If so, I think I could get away with those Home Theater Direct in ceiling speakers, correct? Looking at the HD-W65s. Again, thoughts?

What about a preamp to drive the speakers more? Suggestions for a good preamp?

Thanks again for all your feedback!


----------



## orion (Sep 18, 2009)

I have Polk in walls that sound good with my Polk R400 mains. I think they are rc65i. I would recommend them. I have two sets for my 7.1 setup.


----------



## TheLaw612 (Jan 17, 2012)

johns1848 said:


> Thanks for recommendations. I hadn't thought about the timbre issue.
> 
> I have ordered the Polk 706c center channel and think I will go with (eventually) the LSiM702 F/X Surround Speakers for the rear. As far as the additional 2 speaker (to make it 7.1) those go overhead, correct?
> 
> ...


If the HTD in-ceiling speakers are anything like their in-walls then I'm sure they're great. However, the rear surrounds don't have to be overhead. Many people use bookshelf speakers for all 7 channels. If size/space is an issue then using in-ceiling speakers is fine.
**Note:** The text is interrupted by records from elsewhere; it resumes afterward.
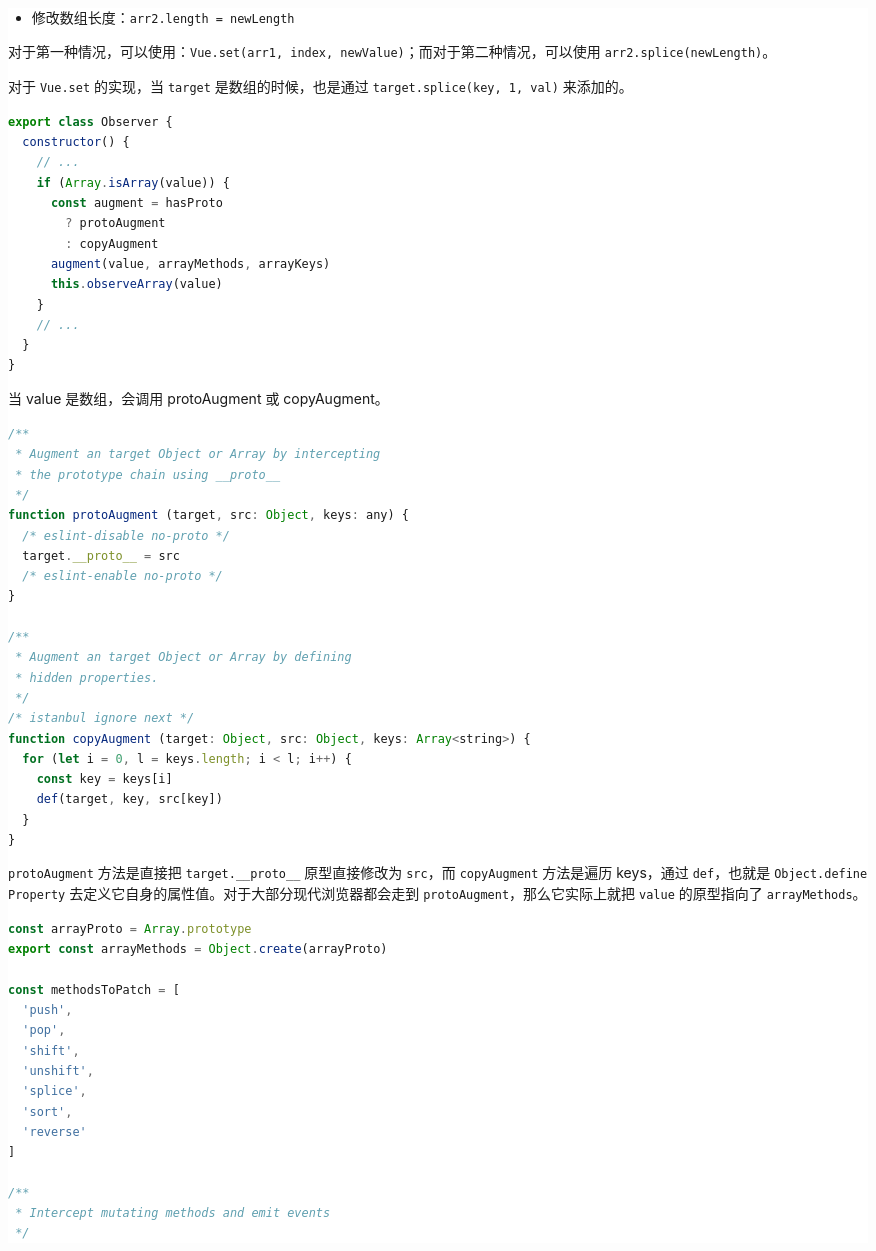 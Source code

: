 * 修改数组长度：`arr2.length = newLength`

对于第一种情况，可以使用：`Vue.set(arr1, index, newValue)`；而对于第二种情况，可以使用 `arr2.splice(newLength)`。

对于 `Vue.set` 的实现，当 `target` 是数组的时候，也是通过 `target.splice(key, 1, val)` 来添加的。

```js
export class Observer {
  constructor() {
    // ...
    if (Array.isArray(value)) {
      const augment = hasProto
        ? protoAugment
        : copyAugment
      augment(value, arrayMethods, arrayKeys)
      this.observeArray(value)
    }
    // ...
  }
}
```

当 value 是数组，会调用 protoAugment 或 copyAugment。

```js
/**
 * Augment an target Object or Array by intercepting
 * the prototype chain using __proto__
 */
function protoAugment (target, src: Object, keys: any) {
  /* eslint-disable no-proto */
  target.__proto__ = src
  /* eslint-enable no-proto */
}

/**
 * Augment an target Object or Array by defining
 * hidden properties.
 */
/* istanbul ignore next */
function copyAugment (target: Object, src: Object, keys: Array<string>) {
  for (let i = 0, l = keys.length; i < l; i++) {
    const key = keys[i]
    def(target, key, src[key])
  }
}
```

`protoAugment` 方法是直接把 `target.__proto__` 原型直接修改为 `src`，而 `copyAugment` 方法是遍历 keys，通过 `def`，也就是 `Object.defineProperty` 去定义它自身的属性值。对于大部分现代浏览器都会走到 `protoAugment`，那么它实际上就把 `value` 的原型指向了 `arrayMethods`。

```js
const arrayProto = Array.prototype
export const arrayMethods = Object.create(arrayProto)

const methodsToPatch = [
  'push',
  'pop',
  'shift',
  'unshift',
  'splice',
  'sort',
  'reverse'
]

/**
 * Intercept mutating methods and emit events
 */
```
I'll leave the suggestions for preamps to those who are more knowledgeable than I am.


----------



## tesseract (Aug 9, 2010)

johns1848 said:


> What about a preamp to drive the speakers more? Suggestions for a good preamp?
> 
> Thanks again for all your feedback!


The Marantz SR7005 will do a really good job on it's own. If you want even more power, you could use the Marantz as a pre amp and add an outboard amp from a company like Emotiva.


----------



## DeltaDube (Jul 10, 2013)

johns1848 said:


> Thanks for recommendations. I hadn't thought about the timbre issue.
> 
> I have ordered the Polk 706c center channel and think I will go with (eventually) the LSiM702 F/X Surround Speakers for the rear. As far as the additional 2 speaker (to make it 7.1) those go overhead, correct?
> 
> ...



your 7005 is a type of pre amp (avr)... if you want more power you need to add an external amp..
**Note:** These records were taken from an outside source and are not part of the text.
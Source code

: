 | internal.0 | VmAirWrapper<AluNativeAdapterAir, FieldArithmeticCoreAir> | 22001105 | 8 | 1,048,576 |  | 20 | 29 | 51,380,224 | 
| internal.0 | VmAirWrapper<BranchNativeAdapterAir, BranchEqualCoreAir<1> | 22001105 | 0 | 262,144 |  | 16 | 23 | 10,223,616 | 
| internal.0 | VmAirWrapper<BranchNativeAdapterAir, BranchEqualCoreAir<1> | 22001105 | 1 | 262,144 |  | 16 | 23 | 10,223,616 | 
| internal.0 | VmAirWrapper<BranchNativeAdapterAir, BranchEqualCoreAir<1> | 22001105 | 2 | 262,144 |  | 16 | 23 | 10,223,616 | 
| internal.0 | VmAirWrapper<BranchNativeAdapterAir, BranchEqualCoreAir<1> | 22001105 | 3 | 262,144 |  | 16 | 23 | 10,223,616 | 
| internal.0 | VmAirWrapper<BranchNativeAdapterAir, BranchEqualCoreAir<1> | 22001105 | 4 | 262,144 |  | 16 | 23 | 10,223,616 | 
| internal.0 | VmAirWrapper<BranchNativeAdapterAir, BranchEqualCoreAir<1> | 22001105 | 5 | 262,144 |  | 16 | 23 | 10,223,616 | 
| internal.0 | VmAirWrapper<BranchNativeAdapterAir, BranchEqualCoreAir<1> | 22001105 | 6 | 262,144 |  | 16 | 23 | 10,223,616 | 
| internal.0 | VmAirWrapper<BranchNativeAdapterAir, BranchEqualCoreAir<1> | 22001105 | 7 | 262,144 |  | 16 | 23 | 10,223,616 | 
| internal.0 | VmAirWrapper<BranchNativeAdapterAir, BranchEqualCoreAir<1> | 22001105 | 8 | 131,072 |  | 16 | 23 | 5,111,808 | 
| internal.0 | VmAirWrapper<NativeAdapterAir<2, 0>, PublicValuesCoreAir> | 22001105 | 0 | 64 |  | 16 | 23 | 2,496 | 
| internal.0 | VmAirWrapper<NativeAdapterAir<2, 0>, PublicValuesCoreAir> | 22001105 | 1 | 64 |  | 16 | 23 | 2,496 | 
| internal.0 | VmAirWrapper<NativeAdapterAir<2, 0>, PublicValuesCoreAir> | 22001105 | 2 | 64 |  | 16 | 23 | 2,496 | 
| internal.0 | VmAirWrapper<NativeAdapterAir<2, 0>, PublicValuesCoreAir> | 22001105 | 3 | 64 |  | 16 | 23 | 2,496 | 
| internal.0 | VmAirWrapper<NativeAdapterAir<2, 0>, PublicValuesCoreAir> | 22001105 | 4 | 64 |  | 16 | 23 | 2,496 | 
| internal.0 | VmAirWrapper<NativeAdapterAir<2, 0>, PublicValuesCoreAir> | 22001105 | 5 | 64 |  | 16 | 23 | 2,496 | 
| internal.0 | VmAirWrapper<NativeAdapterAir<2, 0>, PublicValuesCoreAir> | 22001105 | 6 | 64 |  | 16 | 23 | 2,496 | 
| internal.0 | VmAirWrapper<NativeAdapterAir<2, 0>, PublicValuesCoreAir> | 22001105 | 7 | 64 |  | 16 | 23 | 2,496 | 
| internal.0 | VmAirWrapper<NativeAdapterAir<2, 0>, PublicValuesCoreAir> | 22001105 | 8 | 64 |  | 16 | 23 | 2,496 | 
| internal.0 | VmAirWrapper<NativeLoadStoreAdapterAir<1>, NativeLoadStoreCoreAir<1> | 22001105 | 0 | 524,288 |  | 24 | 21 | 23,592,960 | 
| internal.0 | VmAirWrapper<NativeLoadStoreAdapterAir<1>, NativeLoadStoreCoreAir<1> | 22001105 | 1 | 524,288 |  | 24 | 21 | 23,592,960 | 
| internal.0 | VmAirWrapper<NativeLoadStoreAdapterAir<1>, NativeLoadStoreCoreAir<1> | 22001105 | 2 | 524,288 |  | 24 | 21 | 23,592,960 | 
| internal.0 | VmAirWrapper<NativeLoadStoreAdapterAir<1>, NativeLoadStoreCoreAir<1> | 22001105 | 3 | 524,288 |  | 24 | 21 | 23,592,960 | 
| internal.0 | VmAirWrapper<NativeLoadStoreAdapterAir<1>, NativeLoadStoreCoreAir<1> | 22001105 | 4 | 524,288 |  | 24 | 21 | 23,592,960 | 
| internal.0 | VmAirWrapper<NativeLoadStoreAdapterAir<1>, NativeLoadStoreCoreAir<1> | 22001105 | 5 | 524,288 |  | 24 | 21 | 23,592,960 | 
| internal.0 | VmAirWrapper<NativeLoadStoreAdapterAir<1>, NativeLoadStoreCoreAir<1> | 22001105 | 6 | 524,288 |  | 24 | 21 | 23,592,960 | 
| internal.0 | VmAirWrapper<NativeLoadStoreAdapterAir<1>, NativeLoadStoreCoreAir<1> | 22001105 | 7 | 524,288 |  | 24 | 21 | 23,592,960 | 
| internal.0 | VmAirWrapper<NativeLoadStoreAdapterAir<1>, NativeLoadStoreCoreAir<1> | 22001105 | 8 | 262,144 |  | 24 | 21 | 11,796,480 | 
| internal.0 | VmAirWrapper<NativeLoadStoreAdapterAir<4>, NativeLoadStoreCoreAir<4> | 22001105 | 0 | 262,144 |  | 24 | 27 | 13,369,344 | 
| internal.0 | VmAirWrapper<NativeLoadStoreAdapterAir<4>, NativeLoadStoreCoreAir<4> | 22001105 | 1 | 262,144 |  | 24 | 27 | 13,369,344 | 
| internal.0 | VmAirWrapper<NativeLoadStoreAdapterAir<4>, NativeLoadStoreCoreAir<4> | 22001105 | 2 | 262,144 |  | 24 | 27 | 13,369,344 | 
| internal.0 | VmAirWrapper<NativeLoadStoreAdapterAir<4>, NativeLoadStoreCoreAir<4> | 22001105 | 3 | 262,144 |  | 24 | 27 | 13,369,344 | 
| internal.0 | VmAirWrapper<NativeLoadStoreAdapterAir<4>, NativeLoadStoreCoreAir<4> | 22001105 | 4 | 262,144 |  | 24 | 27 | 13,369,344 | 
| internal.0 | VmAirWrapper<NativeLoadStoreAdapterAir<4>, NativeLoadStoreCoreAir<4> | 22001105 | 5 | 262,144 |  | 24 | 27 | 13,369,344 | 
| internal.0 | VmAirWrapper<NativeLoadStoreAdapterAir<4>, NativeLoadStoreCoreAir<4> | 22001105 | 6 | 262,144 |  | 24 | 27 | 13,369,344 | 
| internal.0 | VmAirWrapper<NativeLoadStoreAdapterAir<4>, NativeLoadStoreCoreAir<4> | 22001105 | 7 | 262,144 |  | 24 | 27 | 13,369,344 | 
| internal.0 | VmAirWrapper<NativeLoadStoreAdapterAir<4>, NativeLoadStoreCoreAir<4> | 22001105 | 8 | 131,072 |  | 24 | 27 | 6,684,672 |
how much do you want to spend.. do you listen to music alot or just for movies.. do you like to crank up 
the volume sometimes .. how big is your room... accoustical treatments???? 

big power amps does not mean loud.. its one of the tickets to great sound quality and dynamics...
to more power the better...

i like the xpr 1 mono blocks for the mains and the xpr 5 for the rest... 

cheers


----------



## koyaan (Mar 2, 2010)

If your considering a seperate amp, don't overlook Outlaw. Their prices are certainly competitive and the quality is excellent. I've been running an Outlaw 770 in my 7.1 setup for about 8 years now with no problems and fine sound.


----------



## JerryLove (Dec 5, 2009)

First try phantoming the center to see if you like it.

If not: you are going to want to match your current L/R speakers for the center. A third of what you already have would be perfect; but if that cannot be done for some reason: Polk should have a recommended center.

For surrounds: don't worry about matching timbre. There's rarely the kind of blend front-to-back that there is across the forward soundstage. Indeed: unless you are doing multi-channel music: the front is doing all of the heavy lifting and the rears can be all but dismissed (my current surrounds cost about 1/10th what my my fronts did; and it's not because I have not tried better surrounds... which is not to say that you can get junk for surrounds; but a pair of Infinity Primus 363 surrounds will do all that can be done at the kind of sound levels your Polks can create)


----------



## fmw (Aug 11, 2013)

I agree with Jerry. I view surrounds as a sort of afterthought. It doesn't take much to reproduce a car door slamming or a dog barking. My own surrounds are inexpensive recording monitors. They handle things very well. 

Personally, I don't like listening to music in a surround mode. It is unsettling for me. I want to locate the sounds where they belong. If you do, then it might make sense to get surrounds design to fit your main speakers sonically. 

I can only remember two times that a movie really worked my surrounds hard. One had a helicopter flying overhead that moved from the surrounds to the mains. The other had thunder all around coming from every speaker. I got all the surround effect I needed from those little monitors.


----------



## chaluga (Mar 5, 2013)

I agree that you don't need to spend much money on surrounds . I hear surround action on most movies with their ambient effects and flyovers . Just watched new star trek and surrounds effective in almost every chapter . Tonnes of pans from front left to back right or front right to back left.


----------



## jbrown15 (Dec 7, 2011)

Sorry but I didn't read anything about what you're looking at for a budget?
Like others have mentioned it's not the best idea to mix and match your LCR setup. So would even argue to keep the surrounds the same too. I'm not to fussy about timber match the fronts with the surrounds.


----------